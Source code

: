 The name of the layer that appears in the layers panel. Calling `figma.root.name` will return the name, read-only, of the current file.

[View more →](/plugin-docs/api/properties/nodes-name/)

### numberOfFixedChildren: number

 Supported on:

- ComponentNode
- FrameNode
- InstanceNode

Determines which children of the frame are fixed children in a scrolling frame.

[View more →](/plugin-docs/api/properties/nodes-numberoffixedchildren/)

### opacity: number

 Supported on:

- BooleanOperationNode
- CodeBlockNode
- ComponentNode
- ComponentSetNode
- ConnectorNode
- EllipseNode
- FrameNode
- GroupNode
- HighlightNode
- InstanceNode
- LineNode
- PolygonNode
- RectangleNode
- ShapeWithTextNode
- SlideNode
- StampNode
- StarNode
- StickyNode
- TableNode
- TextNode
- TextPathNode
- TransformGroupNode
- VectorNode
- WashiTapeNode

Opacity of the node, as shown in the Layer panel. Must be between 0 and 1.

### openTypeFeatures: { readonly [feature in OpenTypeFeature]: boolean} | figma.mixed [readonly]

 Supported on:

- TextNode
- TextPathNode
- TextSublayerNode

## Task item
The records above need to be duplicated. Keep every word unchanged.

## Response area
Source code

: The name of the layer that appears in the layers panel. Calling `figma.root.name` will return the name, read-only, of the current file.

[View more →](/plugin-docs/api/properties/nodes-name/)

### numberOfFixedChildren: number

 Supported on:

- ComponentNode
- FrameNode
- InstanceNode

Determines which children of the frame are fixed children in a scrolling frame.

[View more →](/plugin-docs/api/properties/nodes-numberoffixedchildren/)

### opacity: number

 Supported on:

- BooleanOperationNode
- CodeBlockNode
- ComponentNode
- ComponentSetNode
- ConnectorNode
- EllipseNode
- FrameNode
- GroupNode
- HighlightNode
- InstanceNode
- LineNode
- PolygonNode
- RectangleNode
- ShapeWithTextNode
- SlideNode
- StampNode
- StarNode
- StickyNode
- TableNode
- TextNode
- TextPathNode
- TransformGroupNode
- VectorNode
- WashiTapeNode

Opacity of the node, as shown in the Layer panel. Must be between 0 and 1.

### openTypeFeatures: { readonly [feature in OpenTypeFeature]: boolean} | figma.mixed [readonly]

 Supported on:

- TextNode
- TextPathNode
- TextSublayerNode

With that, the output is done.